The gist: For certain types of cancer, oncologists might use molecular testing to help figure out a patient’s treatment options. Molecular testing can uncover certain genetic mutations that might make a tumor treat-able with certain kinds of drugs. Many patients with lung adenocarcinomas are already tested for EGFR mutations; a person with an EGFR mutation could be treated with an “EGFR inhibitor” drug, such as erlotinib (aka Tarceva). Now, a new guideline states that all patients with lung adenocarcinoma should be tested for both EGFR mutations and a mutation known as ALK rearrangement. Testing for these two mutations could show which patients could benefit from which targeted therapy drugs.
“ASCO today endorsed a joint clinical practice guideline from three other entities that addresses questions about the appropriate use of EGFR-mutation and ALK-rearrangement testing in patients with lung cancer.
“A key recommendation from the guideline — developed by the College of American Pathologists, the International Association for the Study of Lung Cancer and the Association for Molecular Pathology — states that clinicians should offer EGFR and ALK testing to all patients with lung adenocarcinoma, as well as those with mixed lung cancer with an adenocarcinoma component.
“The testing should be offered regardless of characteristics — such as smoking status, gender and race — to help determine which patients could benefit from targeted therapy with tyrosine kinase inhibitors, according to the guideline.
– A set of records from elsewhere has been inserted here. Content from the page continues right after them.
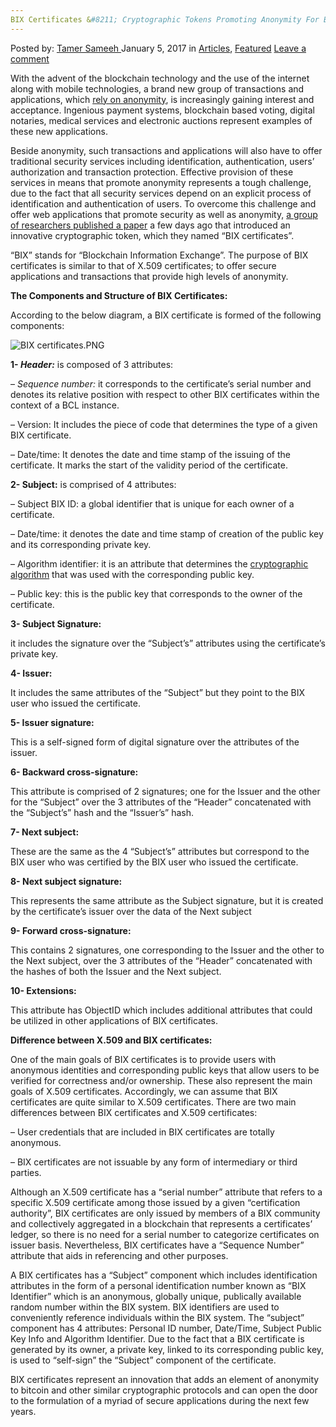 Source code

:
 ```yaml
---
BIX Certificates &#8211; Cryptographic Tokens Promoting Anonymity For Blockchain Transactions
---
```

<article class="post-listing post-17326 post type-post status-publish format-standard has-post-thumbnail hentry category-articles category-deepdot-news tag-anonymity tag-bix tag-blockchain tag-certificates tag-cryptographic tag-promoting tag-tokens tag-transactions">
    <div class="post-inner">
    <p class="post-meta">
    <span>Posted by: <a href="https://www.deepdotweb.com/author/tamersameeh/" title="">Tamer Sameeh </a></span>
    <span>January 5, 2017</span>
    <span>in <a href="https://www.deepdotweb.com/category/articles/" rel="category tag">Articles</a>, <a href="https://www.deepdotweb.com/category/deepdot-news/" rel="category tag">Featured</a></span>
    <span><a href="https://www.deepdotweb.com/2017/01/05/bix-certificates-cryptographic-tokens-promoting-anonymity-blockchain-transactions/#respond">Leave a comment</a></span>
    </p>
    <div class="clear"></div>
    <div class="entry">
    <p>With the advent of the blockchain technology and the use of the internet along with mobile technologies, a brand new group of transactions and applications, which <a href="https://www.deepdotweb.com/2015/06/15/guide-anonymity-and-privacy-for-advanced-linux-users/">rely on anonymity</a>, is increasingly gaining interest and acceptance. Ingenious payment systems, blockchain based voting, digital notaries, medical services and electronic auctions represent examples of these new applications.</p>
    <p>Beside anonymity, such transactions and applications will also have to offer traditional security services including identification, authentication, users&#8217; authorization and transaction protection. Effective provision of these services in means that promote anonymity represents a tough challenge, due to the fact that all security services depend on an explicit process of identification and authentication of users. To overcome this challenge and offer web applications that promote security as well as anonymity, <a href="http://ledger.pitt.edu/ojs/index.php/ledger/article/view/27/52">a group of researchers published a paper</a> a few days ago that introduced an innovative cryptographic token, which they named &#8220;BIX certificates&#8221;.</p>
    <p>&#8220;BIX&#8221; stands for &#8220;Blockchain Information Exchange&#8221;. The purpose of BIX certificates is similar to that of X.509 certificates; to offer secure applications and transactions that provide high levels of anonymity.</p>
    <p><strong>The Components and Structure of BIX Certificates:</strong></p>
    <p>According to the below diagram, a BIX certificate is formed of the following components:</p>
    <p><img class="wp-image-17331 aligncenter" src="https://www.deepdotweb.com/wp-content/uploads/2017/01/bix-certificates-png.png" alt="BIX certificates.PNG" srcset="https://www.deepdotweb.com/wp-content/uploads/2017/01/bix-certificates-png.png 483w, https://www.deepdotweb.com/wp-content/uploads/2017/01/bix-certificates-png-300x272.png 300w" sizes="(max-width: 483px) 100vw, 483px"/></p>
    <p><strong>1- <em>Header:</em></strong> is composed of 3 attributes:</p>
    <p>&#8211; <em>Sequence number: </em>it corresponds to the certificate&#8217;s serial number and denotes its relative position with respect to other BIX certificates within the context of a BCL instance.</p>
    <p>&#8211; Version: It includes the piece of code that determines the type of a given BIX certificate.</p>
    <p>&#8211; Date/time: It denotes the date and time stamp of the issuing of the certificate. It marks the start of the validity period of the certificate.</p>
    <p><strong>2- Subject:</strong> is comprised of 4 attributes:</p>
    <p>&#8211; Subject BIX ID: a global identifier that is unique for each owner of a certificate.</p>
    <p>&#8211; Date/time: it denotes the date and time stamp of creation of the public key and its corresponding private key.</p>
    <p>&#8211; Algorithm identifier: it is an attribute that determines the <a href="https://www.deepdotweb.com/2016/07/03/introduction-cryptography-part-3/">cryptographic algorithm</a> that was used with the corresponding public key.</p>
    <p>&#8211; Public key: this is the public key that corresponds to the owner of the certificate.</p>
    <p><strong>3- Subject Signature: </strong></p>
    <p>it includes the signature over the &#8220;Subject&#8217;s&#8221; attributes using the certificate&#8217;s private key.</p>
    <p><strong>4- Issuer:</strong></p>
    <p>It includes the same attributes of the &#8220;Subject&#8221; but they point to the BIX user who issued the certificate.</p>
    <p><strong>5- Issuer signature:</strong></p>
    <p>This is a self-signed form of digital signature over the attributes of the issuer.</p>
    <p><strong>6- Backward cross-signature:</strong></p>
    <p>This attribute is comprised of 2 signatures; one for the Issuer and the other for the &#8220;Subject&#8221; over the 3 attributes of the &#8220;Header&#8221; concatenated with the &#8220;Subject&#8217;s&#8221; hash and the &#8220;Issuer&#8217;s&#8221; hash.</p>
    <p><strong>7- Next subject:</strong></p>
    <p>These are the same as the 4 &#8220;Subject&#8217;s&#8221; attributes but correspond to the BIX user who was certified by the BIX user who issued the certificate.</p>
    <p><strong>8- Next subject signature:</strong></p>
    <p>This represents the same attribute as the Subject signature, but it is created by the certificate&#8217;s issuer over the data of the Next subject</p>
    <p><strong>9- Forward cross-signature:</strong></p>
    <p>This contains 2 signatures, one corresponding to the Issuer and the other to the Next subject, over the 3 attributes of the &#8220;Header&#8221; concatenated with the hashes of both the Issuer and the Next subject.</p>
    <p><strong>10- Extensions: </strong></p>
    <p>This attribute has ObjectID which includes additional attributes that could be utilized in other applications of BIX certificates.</p>
    <p><strong>Difference between X.509 and BIX certificates:</strong></p>
    <p>One of the main goals of BIX certificates is to provide users with anonymous identities and corresponding public keys that allow users to be verified for correctness and/or ownership. These also represent the main goals of X.509 certificates. Accordingly, we can assume that BIX certificates are quite similar to X.509 certificates. There are two main differences between BIX certificates and X.509 certificates:</p>
    <p>&#8211; User credentials that are included in BIX certificates are totally anonymous.</p>
    <p>&#8211; BIX certificates are not issuable by any form of intermediary or third parties.</p>
    <p>Although an X.509 certificate has a &#8220;serial number&#8221; attribute that refers to a specific X.509 certificate among those issued by a given &#8220;certification authority&#8221;, BIX certificates are only issued by members of a BIX community and collectively aggregated in a blockchain that represents a certificates&#8217; ledger, so there is no need for a serial number to categorize certificates on issuer basis. Nevertheless, BIX certificates have a &#8220;Sequence Number&#8221; attribute that aids in referencing and other purposes.</p>
    <p>A BIX certificates has a &#8220;Subject&#8221; component which includes identification attributes in the form of a personal identification number known as &#8220;BIX Identifier&#8221; which is an anonymous, globally unique, publically available random number within the BIX system. BIX identifiers are used to conveniently reference individuals within the BIX system. The &#8220;subject&#8221; component has 4 attributes: Personal ID number, Date/Time, Subject Public Key Info and Algorithm Identifier. Due to the fact that a BIX certificate is generated by its owner, a private key, linked to its corresponding public key, is used to &#8220;self-sign&#8221; the &#8220;Subject&#8221; component of the certificate.</p>
    <p>BIX certificates represent an innovation that adds an element of anonymity to bitcoin and other similar cryptographic protocols and can open the door to the formulation of a myriad of secure applications during the next few years.</p>
    </div>
    <span style="display:none"><a href="https://www.deepdotweb.com/tag/anonymity/" rel="tag">anonymity</a> <a href="https://www.deepdotweb.com/tag/bix/" rel="tag">bix</a> <a href="https://www.deepdotweb.com/tag/blockchain/" rel="tag">blockchain</a> <a href="https://www.deepdotweb.com/tag/certificates/" rel="tag">certificates</a> <a href="https://www.deepdotweb.com/tag/cryptographic/" rel="tag">cryptographic</a> <a href="https://www.deepdotweb.com/tag/promoting/" rel="tag">promoting</a> <a href="https://www.deepdotweb.com/tag/tokens/" rel="tag">tokens</a> <a href="https://www.deepdotweb.com/tag/transactions/" rel="tag">transactions</a></span> <span style="display:none" class="updated">2017-01-05</span>
    <div style="display:none" class="vcard author" itemprop="author" itemscope itemtype="http://schema.org/Person"><strong class="fn" itemprop="name"><a href="https://www.deepdotweb.com/author/tamersameeh/" title="Posts by Tamer Sameeh" rel="author">Tamer Sameeh</a></strong></div>
    </div>
</article>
“ ‘This guideline is incredibly important, as it increases the ability to personalize lung cancer care and improve outcomes for patients with advanced lung cancer,’ Natasha B. Leighl, MD, MSc, medical oncologist at Princess Margaret Hospital in Toronto and co-chair of the ASCO expert panel that reviewed and endorsed the guideline, said in a press release. ‘It describes the current evidence and helps oncologists and pathologists understand and put molecular testing into clinical practice.’
“Patients with advanced-stage disease should be offered testing at the time of diagnosis, and patients with lower-stage disease should undergo testing at the time of progression or recurrence, the guideline states.”